Thanks, just to followup: my call_variants step eventually finished after 1d2h31m. The last lines in my call_variants.log file read:

2018-10-17T14:30:33.396510159Z statfs 424901734400 available 4378992640 used 429280727040 total -- interval 10.0000 seconds 0 used
2018-10-17T14:30:33.786897949Z I1017 14:30:33.786412 140161207068416 call_variants.py:359] Processed 10551585 examples in 329738 batches [0.904 sec per 100]
2018-10-17T14:30:34.069377504Z I1017 14:30:34.068934 140161207068416 call_variants.py:359] Processed 10551617 examples in 329739 batches [0.904 sec per 100]
2018-10-17T14:30:34.164880374Z I1017 14:30:34.164383 140161207068416 call_variants.py:359] Processed 10551649 examples in 329740 batches [0.904 sec per 100]
2018-10-17T14:30:34.166325693Z I1017 14:30:34.166042 140161207068416 call_variants.py:361] Done evaluating variants

depristo commented 6 years ago

Hi @mclaugsf,

Let me give you a bit more context here on the runtime of call_variants. call_variants is the deep learning component of DeepVariant, so it relies on TensorFlow to execute the inception_v3 model used to evaluate our genotype likelihoods. In the 0.7 case study, make_examples creates 5,847,041 genomic tensors that need to be evaluated. When executing using CPUs, TensorFlow by default uses all of the available cores on the machine. So in our case study, which runs on a 64 core machine, we are using all 64 cores to evaluate these tensors.

So a rough estimate of the core-hours needed for the DeepVariant WGS case is:

64 cores * 205 minutes of runtime ~= 219 core hours ~= 9 days

So if you are running on a machine with a single core, you should see call_variants take ~9 days. This is a bit of an over-estimate because 64 cores isn't 64x more efficient than 1 core.

Based on your 1 day turn around I'd guess you are running on a machine with 8 cores.

Note these numbers assume you are using a modern CPU with AVX etc instruction sets.
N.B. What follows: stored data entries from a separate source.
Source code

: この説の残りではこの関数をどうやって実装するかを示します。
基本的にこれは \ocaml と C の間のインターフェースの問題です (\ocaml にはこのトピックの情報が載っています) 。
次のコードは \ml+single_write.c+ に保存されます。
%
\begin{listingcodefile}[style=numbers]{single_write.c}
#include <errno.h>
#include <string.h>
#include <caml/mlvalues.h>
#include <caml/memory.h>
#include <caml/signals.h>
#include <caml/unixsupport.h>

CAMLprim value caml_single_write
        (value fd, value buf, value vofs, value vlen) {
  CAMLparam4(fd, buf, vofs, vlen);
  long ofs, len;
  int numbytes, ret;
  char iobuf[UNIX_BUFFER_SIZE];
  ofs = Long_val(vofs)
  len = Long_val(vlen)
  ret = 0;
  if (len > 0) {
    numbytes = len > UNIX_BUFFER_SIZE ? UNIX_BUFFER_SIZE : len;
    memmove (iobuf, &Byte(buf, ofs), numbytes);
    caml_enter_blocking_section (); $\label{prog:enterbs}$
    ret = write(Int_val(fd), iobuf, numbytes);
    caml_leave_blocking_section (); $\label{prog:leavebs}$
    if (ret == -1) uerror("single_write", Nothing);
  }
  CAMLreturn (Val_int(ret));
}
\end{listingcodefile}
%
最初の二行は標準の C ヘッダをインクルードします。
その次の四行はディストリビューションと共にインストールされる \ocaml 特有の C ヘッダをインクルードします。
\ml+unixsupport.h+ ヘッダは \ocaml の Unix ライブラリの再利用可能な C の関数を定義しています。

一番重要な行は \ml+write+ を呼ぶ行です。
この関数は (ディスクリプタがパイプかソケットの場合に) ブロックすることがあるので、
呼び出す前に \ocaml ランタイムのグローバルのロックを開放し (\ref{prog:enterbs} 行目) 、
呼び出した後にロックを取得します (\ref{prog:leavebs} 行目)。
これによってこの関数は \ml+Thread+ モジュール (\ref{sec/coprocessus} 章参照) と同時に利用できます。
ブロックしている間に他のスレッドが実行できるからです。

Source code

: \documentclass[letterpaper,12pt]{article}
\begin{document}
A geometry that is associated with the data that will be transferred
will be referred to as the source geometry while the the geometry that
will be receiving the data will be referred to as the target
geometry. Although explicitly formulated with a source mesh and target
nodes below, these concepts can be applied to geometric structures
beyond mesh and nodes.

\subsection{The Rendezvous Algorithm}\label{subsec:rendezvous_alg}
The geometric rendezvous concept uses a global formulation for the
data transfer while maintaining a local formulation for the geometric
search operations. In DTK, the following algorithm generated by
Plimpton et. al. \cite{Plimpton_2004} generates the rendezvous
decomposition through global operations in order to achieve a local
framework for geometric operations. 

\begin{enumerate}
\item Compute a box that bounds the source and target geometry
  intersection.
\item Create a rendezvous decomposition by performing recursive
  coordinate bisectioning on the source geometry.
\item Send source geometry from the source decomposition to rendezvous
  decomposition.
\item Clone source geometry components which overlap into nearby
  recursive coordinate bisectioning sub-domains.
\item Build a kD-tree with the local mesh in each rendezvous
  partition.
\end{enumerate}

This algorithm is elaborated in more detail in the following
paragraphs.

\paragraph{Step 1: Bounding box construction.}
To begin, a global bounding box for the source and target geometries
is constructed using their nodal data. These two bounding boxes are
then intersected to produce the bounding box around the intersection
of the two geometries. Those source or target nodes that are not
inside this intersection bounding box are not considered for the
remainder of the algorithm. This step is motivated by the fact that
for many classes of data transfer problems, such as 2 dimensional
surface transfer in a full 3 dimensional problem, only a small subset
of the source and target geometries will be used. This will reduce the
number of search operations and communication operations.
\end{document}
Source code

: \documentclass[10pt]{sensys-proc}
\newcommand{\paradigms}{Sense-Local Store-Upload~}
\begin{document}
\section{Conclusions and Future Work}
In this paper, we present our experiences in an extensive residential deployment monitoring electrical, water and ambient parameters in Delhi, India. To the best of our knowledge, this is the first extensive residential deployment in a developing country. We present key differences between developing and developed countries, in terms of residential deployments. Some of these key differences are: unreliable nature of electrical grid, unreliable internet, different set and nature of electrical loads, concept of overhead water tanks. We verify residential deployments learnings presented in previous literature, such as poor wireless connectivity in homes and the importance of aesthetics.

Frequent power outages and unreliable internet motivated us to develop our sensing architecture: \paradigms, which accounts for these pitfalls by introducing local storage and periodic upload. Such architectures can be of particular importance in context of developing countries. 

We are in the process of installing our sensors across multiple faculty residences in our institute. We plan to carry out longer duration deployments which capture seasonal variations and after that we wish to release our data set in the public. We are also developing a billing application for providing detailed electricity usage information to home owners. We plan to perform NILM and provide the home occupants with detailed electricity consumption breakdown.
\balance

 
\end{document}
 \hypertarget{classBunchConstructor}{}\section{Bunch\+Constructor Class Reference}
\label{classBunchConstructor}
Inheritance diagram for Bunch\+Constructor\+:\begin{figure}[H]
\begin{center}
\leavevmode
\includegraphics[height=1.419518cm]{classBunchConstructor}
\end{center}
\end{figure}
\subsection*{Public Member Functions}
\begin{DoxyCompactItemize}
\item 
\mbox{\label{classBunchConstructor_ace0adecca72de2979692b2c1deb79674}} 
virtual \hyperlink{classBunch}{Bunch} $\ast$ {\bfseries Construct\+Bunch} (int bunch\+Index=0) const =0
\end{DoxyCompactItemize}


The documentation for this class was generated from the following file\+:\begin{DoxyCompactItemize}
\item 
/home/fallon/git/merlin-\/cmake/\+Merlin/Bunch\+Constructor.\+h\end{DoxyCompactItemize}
Not having those can increase the runtime by ~4x or so.

Also I want to ask - in your original post are you processing exomes? If so, are you providing a capture regions bed to make_examples? Normally an exome produces < 100k examples (contrast that with 5.8M in a whole genome) so the runtime should be 60x less on an exome. That means instead of 9 days on a single core you are looking at 3.5 hours.

mclaugsf commented 6 years ago

When executing using CPUs, TensorFlow by default uses all of the available cores on the machine. So in our case study, which runs on a 64 core machine, we are using all 64 cores to evaluate these tensors.

Thank you! I didn't understand there was a component of this that was automatically determining the number of cores I was using and making use of them. Yes, I was using 8 cores.

Also I want to ask - in your original post are you processing exomes? If so, are you providing a capture regions bed to make_examples?

Yes, I am currently evaluating DeepVariant on Exomes and WGS samples. I did indeed provide a regions bed to make_examples. My original issue I was asking about was a shard that seemed to be running forever (I broke up each shard for make_examples onto its own single core w/2Gb memory). But, this was probably an issue with the instance I was using for that particular shard and the way our system was mishandling the restart. I can get the exomes to run through DeepVariant reliably now.